In the first of the two spaces, a series of hats emerge from the surfaces of pseudo paintings. Collaged, stitched and arranged on stretched canvases made from traditional painters linen, dustsheets or even beach towels, the hats awkwardly disrupt the formality of the flat surface of the canvas. They examine the sculptural form of the traditional support system employed by painters the stretcher - and come as close to painting as the artist could ever venture without actually picking up a paintbrush or mixing paint.
At first glance the hats, cliché beachwear, are not recognisable. Presented at an unusual angle to the viewer and with their rims sewn flat to the canvas, they first appear as magnified skin blemishes or nipples, simultaneously grotesque and titillating. With their general title, Nudes, the works play on a flirtatious coyness on the semi-transparent surfaces and tropical stereotypes.

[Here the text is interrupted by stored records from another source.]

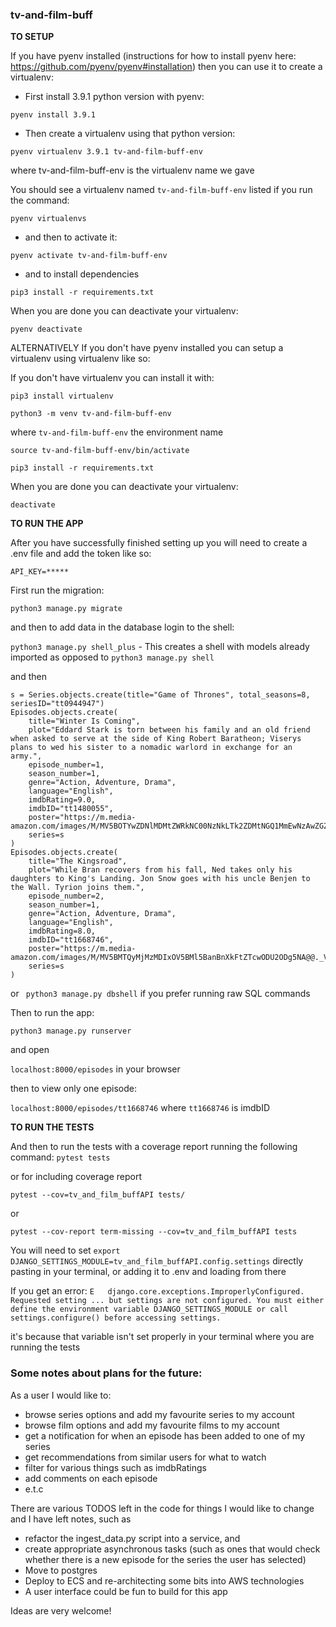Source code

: ### tv-and-film-buff

__TO SETUP__

If you have pyenv installed (instructions for how to install pyenv here: https://github.com/pyenv/pyenv#installation) 
then you can use it to create a virtualenv:

- First install 3.9.1 python version with pyenv:

`pyenv install 3.9.1`

- Then create a virtualenv using that python version:

`pyenv virtualenv 3.9.1 tv-and-film-buff-env`

where tv-and-film-buff-env is the virtualenv name we gave

You should see a virtualenv named `tv-and-film-buff-env` listed if you run the command:

`pyenv virtualenvs`

- and then to activate it:

`pyenv activate tv-and-film-buff-env`

- and to install dependencies

`pip3 install -r requirements.txt`


When you are done you can deactivate your virtualenv:

`pyenv deactivate`


ALTERNATIVELY If you don't have pyenv installed you can setup a virtualenv using virtualenv like so:

If you don't have virtualenv you can install it with:

`pip3 install virtualenv`

`python3 -m venv tv-and-film-buff-env`

where `tv-and-film-buff-env` the environment name

`source tv-and-film-buff-env/bin/activate`

`pip3 install -r requirements.txt`

When you are done you can deactivate your virtualenv:

`deactivate`



__TO RUN THE APP__


After you have successfully finished setting up you will need to create a .env file and add the token like so:

`API_KEY=*****`

First run the migration:

`python3 manage.py migrate`

and then to add data in the database login to the shell:

`python3 manage.py shell_plus` - This creates a shell with models already imported as opposed to `python3 manage.py shell`

and  then

```
s = Series.objects.create(title="Game of Thrones", total_seasons=8, seriesID="tt0944947")
Episodes.objects.create(
    title="Winter Is Coming",
    plot="Eddard Stark is torn between his family and an old friend when asked to serve at the side of King Robert Baratheon; Viserys plans to wed his sister to a nomadic warlord in exchange for an army.",
    episode_number=1,
    season_number=1,
    genre="Action, Adventure, Drama",
    language="English",
    imdbRating=9.0,
    imdbID="tt1480055",
    poster="https://m.media-amazon.com/images/M/MV5BOTYwZDNlMDMtZWRkNC00NzNkLTk2ZDMtNGQ1MmEwNzAwZGZhXkEyXkFqcGdeQXVyMjg2MTMyNTM@._V1_SX300.jpg",
    series=s
)
Episodes.objects.create(
    title="The Kingsroad",
    plot="While Bran recovers from his fall, Ned takes only his daughters to King's Landing. Jon Snow goes with his uncle Benjen to the Wall. Tyrion joins them.",
    episode_number=2,
    season_number=1,
    genre="Action, Adventure, Drama",
    language="English",
    imdbRating=8.0,
    imdbID="tt1668746",
    poster="https://m.media-amazon.com/images/M/MV5BMTQyMjMzMDIxOV5BMl5BanBnXkFtZTcwODU2ODg5NA@@._V1_SX300.jpg",
    series=s
)
```
or ` python3 manage.py dbshell` if you prefer running raw SQL commands

Then to run the app:

`python3 manage.py runserver`

and open 

`localhost:8000/episodes` in your browser

then to view only one episode:

`localhost:8000/episodes/tt1668746` where `tt1668746` is imdbID



__TO RUN THE TESTS__

And then to run the tests with a coverage report running the following command:
`pytest tests`
 
 or for including coverage report

`pytest --cov=tv_and_film_buffAPI tests/` 

or

`pytest --cov-report term-missing --cov=tv_and_film_buffAPI tests`

You will need to set `export DJANGO_SETTINGS_MODULE=tv_and_film_buffAPI.config.settings`
directly pasting in your terminal, or adding it to .env and loading from there

If you get an error: 
```E   django.core.exceptions.ImproperlyConfigured. Requested setting ... but settings are not configured. You must either define the environment variable DJANGO_SETTINGS_MODULE or call settings.configure() before accessing settings.```

it's because that variable isn't set properly in your terminal where you are running the tests


### Some notes about plans for the future:

As a user I would like to:
- browse series options and add my favourite series to my account
- browse film options and add my favourite films to my account
- get a notification for when an episode has been added to one of my series
- get recommendations from similar users for what to watch
- filter for various things such as imdbRatings
- add comments on each episode
- e.t.c

There are various TODOS left in the code for things I would like to change and I have left notes, such as 
- refactor the ingest_data.py script into a service, and 
- create appropriate asynchronous tasks (such as ones that would check whether 
there is a new episode for the series the user has selected)
- Move to postgres
- Deploy to ECS and re-architecting some bits into AWS technologies
- A user interface could be fun to build for this app

Ideas are very welcome!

In the second space transformed concrete mixer drums have been detached from their mixer mechanisms and displayed as if archaeological discoveries - a pertinent play on the tradition of using found objects as art.
The drums themselves, battered, worn and patinated, allude to the manual labour and building processes for which they were originally intended. The simple yet fundamental importance of a humble concrete mixer has been dignified to the high status of artwork (or antique artifact) thus calling in to question the whole status hierarchy.
Da Cunha has used concrete extensively in previous works, from short sections of giant concrete pipes to upended concrete public benches. The absence of actual concrete in Full Catastrophe is significant. The mixer drums refer to it whilst simultaneously resisting being purely art objects themselves.
Da Cunha will be one of the key featured artists in this years Sao Paulo Biennial (7 September 9 December, 2012). The artist also has a major outdoor work Compass on display in the grounds of Ham House, Surrey until the end of September.
Along side the exhibition in London, a new survey publication on the artist with a text by Zoe Gray will be published by Cobogo in September 2012.
Da Cunha was born in Rio de Janiero in 1969 and lives and works in London. He has exhibited widely throughout the Americas and Europe and is included in major collections around the world including Tate (UK), Inhotim (BR) and Cisneros Collection (USA). Most recently he has had solo presentations at CCA Wattis Institute for Contemporary Art, Camden Arts Centre and CRG Gallery (NYC).